Il y a longtemps, en khâgne, même avant de réfléchir dans ces termes, que j’avais remarqué que lors d’une dissertation je pouvais défendre un point de vue ou son contraire sans difficulté. J’avais souvent l’impression en terminant une démonstration que j’aurais pu la faire de mille autres manières si je l’avais débutée autrement, ou à un autre moment. J’aimais l’idée qu’un livre est plus intéressant si on n’en connaît ni l’auteur ni l’époque. Je le pense toujours. Chaque lecteur construit son histoire à chaque lecture et ce qui vaut pour l’art vaut pour la vie. C’est le récepteur en communication qui donne le sens au message, qui définit l’implicite qu’il perçoit et qui réagit en conséquence. Il n’y a qu’à entendre une histoire que l’on a vécue racontée par un tiers, ou observer autour de soi les interactions difficiles entre deux personnes qui ont du mal à se comprendre pour s’en rendre compte.
Le principe d’aborder les situations en termes d’interactions, en évitant jugement et idées préconçues (consciemment du moins) est en effet aussi quelque chose que j’avais la sensation d’intégrer et de pratiquer, même dans l’exercice des ressources humaines.
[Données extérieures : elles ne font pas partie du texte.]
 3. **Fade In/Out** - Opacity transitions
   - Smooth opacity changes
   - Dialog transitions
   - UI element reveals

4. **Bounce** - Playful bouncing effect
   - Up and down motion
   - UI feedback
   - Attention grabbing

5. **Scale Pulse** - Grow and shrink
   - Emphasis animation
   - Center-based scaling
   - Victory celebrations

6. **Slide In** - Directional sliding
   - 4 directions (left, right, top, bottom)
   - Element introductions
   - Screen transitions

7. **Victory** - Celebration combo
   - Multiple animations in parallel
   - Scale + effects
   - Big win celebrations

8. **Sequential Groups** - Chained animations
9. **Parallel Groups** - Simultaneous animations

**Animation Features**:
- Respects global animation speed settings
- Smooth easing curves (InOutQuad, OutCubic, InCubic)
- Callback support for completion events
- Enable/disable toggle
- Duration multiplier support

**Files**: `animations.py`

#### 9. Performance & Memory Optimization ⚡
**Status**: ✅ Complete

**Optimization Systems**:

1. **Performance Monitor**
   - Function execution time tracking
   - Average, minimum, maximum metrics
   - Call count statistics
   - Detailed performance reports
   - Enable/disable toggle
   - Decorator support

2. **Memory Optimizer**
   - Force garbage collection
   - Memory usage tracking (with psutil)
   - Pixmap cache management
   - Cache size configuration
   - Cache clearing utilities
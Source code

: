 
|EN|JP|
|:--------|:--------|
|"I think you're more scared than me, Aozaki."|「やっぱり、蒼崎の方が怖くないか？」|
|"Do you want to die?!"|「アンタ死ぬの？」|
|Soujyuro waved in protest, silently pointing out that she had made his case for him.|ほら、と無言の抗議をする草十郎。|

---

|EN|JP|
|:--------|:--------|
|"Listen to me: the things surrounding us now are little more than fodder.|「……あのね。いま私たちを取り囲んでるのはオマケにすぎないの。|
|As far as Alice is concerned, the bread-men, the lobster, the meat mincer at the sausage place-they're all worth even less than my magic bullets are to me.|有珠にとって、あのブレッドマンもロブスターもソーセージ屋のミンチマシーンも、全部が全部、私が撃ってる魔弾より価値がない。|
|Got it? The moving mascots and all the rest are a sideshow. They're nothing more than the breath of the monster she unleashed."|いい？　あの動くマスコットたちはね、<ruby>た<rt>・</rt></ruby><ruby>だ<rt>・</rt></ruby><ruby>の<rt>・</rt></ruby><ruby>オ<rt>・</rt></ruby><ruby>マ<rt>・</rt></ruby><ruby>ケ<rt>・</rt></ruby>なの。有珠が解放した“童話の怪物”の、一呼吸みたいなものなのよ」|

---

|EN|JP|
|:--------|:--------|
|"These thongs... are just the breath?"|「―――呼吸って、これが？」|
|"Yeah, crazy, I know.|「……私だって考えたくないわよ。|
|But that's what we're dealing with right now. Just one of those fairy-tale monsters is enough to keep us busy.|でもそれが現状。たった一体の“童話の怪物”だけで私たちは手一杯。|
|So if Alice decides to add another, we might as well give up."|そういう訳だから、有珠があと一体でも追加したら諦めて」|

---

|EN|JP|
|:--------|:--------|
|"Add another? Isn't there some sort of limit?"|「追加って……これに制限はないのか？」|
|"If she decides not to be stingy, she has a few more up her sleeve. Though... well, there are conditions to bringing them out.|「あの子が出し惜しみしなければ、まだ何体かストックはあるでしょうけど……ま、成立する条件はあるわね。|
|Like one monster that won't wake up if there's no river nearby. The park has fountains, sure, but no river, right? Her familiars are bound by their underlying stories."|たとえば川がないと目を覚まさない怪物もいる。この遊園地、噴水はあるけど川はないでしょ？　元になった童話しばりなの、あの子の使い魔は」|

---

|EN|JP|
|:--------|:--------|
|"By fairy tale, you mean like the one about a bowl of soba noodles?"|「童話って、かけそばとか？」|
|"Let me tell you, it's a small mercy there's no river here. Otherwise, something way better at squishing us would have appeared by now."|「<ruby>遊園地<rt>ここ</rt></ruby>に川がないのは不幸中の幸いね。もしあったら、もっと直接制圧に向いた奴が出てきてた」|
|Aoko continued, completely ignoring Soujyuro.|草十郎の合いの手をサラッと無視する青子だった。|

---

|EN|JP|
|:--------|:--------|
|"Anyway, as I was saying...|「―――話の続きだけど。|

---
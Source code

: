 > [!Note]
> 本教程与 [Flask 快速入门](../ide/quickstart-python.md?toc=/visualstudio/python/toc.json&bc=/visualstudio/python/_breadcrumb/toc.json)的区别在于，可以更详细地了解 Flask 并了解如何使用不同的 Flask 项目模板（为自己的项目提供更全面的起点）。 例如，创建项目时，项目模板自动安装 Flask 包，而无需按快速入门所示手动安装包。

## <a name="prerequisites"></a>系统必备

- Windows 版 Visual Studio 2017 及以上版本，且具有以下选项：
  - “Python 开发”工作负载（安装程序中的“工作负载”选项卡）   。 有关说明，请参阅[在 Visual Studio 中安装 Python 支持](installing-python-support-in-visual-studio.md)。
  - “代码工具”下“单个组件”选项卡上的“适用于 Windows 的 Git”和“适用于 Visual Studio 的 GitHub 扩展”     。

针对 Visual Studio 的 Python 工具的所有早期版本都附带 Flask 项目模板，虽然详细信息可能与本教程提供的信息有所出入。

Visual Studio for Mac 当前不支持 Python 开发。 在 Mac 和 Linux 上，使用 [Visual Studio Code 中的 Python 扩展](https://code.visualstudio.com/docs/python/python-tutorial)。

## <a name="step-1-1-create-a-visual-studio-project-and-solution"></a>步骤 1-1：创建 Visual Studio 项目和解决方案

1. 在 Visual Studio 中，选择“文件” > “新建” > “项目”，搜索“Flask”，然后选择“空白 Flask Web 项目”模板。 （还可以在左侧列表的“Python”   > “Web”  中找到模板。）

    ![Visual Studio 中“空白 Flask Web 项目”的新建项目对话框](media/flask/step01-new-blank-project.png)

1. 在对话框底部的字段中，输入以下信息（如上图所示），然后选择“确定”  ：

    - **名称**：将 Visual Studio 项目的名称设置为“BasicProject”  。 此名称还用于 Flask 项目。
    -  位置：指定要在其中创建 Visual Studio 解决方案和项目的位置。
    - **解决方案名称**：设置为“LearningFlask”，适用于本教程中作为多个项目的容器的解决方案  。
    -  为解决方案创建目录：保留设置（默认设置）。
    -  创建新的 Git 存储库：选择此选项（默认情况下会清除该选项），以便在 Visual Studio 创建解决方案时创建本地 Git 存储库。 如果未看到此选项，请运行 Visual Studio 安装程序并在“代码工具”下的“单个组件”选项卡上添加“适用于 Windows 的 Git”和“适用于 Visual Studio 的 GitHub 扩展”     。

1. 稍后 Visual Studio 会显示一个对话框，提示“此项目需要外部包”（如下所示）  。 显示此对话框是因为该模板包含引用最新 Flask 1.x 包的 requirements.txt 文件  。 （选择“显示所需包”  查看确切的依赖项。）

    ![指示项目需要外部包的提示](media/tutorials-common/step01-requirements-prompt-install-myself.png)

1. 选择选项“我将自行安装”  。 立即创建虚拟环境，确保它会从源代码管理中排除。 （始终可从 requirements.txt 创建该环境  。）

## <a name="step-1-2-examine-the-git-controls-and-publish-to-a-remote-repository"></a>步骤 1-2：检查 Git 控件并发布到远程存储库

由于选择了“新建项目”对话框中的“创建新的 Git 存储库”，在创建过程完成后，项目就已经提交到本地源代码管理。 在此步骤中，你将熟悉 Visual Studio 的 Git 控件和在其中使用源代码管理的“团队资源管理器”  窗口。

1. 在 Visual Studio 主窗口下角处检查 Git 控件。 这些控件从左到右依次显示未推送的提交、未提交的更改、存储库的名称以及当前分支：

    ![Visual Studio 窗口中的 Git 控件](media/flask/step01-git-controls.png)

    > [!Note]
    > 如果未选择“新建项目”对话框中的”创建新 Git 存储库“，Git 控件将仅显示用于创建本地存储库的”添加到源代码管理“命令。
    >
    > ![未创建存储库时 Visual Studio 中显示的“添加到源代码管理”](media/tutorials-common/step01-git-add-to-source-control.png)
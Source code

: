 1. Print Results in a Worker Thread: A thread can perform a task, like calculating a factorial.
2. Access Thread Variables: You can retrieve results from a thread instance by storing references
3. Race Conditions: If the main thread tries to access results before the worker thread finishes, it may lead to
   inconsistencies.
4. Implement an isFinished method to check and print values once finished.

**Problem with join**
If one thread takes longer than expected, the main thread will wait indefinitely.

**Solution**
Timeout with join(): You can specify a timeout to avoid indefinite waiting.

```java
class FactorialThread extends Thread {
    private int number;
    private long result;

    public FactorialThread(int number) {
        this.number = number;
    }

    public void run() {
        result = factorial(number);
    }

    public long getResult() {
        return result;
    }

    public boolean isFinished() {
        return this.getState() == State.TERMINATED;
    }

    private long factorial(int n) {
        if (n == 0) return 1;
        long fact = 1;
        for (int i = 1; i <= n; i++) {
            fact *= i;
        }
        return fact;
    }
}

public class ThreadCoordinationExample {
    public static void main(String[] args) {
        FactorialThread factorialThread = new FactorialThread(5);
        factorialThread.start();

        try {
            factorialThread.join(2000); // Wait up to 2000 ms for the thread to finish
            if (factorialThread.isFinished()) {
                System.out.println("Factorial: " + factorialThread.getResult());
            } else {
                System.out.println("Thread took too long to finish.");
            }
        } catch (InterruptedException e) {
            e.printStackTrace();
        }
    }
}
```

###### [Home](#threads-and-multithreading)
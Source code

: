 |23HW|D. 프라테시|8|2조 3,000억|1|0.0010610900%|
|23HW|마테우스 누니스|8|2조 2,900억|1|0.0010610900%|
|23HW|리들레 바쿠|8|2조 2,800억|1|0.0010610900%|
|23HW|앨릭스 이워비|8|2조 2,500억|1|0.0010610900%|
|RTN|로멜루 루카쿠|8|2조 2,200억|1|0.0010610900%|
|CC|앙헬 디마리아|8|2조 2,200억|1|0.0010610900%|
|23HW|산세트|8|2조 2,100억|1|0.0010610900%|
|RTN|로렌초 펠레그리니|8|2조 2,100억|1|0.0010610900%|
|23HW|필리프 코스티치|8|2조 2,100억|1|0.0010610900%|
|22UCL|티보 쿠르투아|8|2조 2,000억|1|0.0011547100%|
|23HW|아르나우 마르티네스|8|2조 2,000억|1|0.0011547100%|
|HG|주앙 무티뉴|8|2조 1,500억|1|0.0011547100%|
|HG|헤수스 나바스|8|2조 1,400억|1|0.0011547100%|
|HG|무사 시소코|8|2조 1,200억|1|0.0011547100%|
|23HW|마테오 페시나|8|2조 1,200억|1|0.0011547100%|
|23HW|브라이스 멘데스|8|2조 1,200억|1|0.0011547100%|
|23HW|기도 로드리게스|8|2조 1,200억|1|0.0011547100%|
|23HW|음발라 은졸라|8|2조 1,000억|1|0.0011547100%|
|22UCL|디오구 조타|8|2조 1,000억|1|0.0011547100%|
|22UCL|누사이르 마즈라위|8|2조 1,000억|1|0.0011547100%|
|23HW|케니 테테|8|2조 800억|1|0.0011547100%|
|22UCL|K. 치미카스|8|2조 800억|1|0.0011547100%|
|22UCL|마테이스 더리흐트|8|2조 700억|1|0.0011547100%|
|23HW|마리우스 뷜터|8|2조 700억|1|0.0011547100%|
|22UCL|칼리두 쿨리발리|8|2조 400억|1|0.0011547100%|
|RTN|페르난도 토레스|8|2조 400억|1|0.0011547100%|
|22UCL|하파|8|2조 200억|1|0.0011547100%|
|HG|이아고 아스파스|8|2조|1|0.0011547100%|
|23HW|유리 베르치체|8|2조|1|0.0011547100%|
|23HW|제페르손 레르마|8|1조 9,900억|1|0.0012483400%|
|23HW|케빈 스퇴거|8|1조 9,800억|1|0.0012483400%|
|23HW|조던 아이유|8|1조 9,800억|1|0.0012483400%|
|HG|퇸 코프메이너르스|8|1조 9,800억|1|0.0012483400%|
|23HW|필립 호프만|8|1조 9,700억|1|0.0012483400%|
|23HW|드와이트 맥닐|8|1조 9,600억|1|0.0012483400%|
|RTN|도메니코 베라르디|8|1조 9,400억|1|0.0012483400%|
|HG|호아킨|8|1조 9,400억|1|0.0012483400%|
Cela n’allait pas sans une sorte de mouvement à contre-courant dans le monde de l’entreprise, qui cherche en permanence les causes et les coupables.
Mon conjoint étant formé depuis plus longtemps que moi à l’Intervention Systémique Paradoxale, nous avons souvent discuté sur ce sujet. Lorsque j’étais encore RH dans une compagnie d’assurance, j’avais le réflexe d’interpeller les managers qui venaient se plaindre d’un collaborateur ou me demander d’agir dans un sens ou dans un autre, en les faisant s’interroger sur le contexte des exemples qu’ils me donnaient. J’arrivais à leur faire prendre conscience qu’ils étaient partie-prenante d’une interaction avec leurs collaborateurs et j’essayais, le moins maladroitement possible, de les inviter à regarder les choses sous un angle différent et plus large, en s’envisageant à l’intérieur de ce qu’il me racontaient et non à l’extérieur.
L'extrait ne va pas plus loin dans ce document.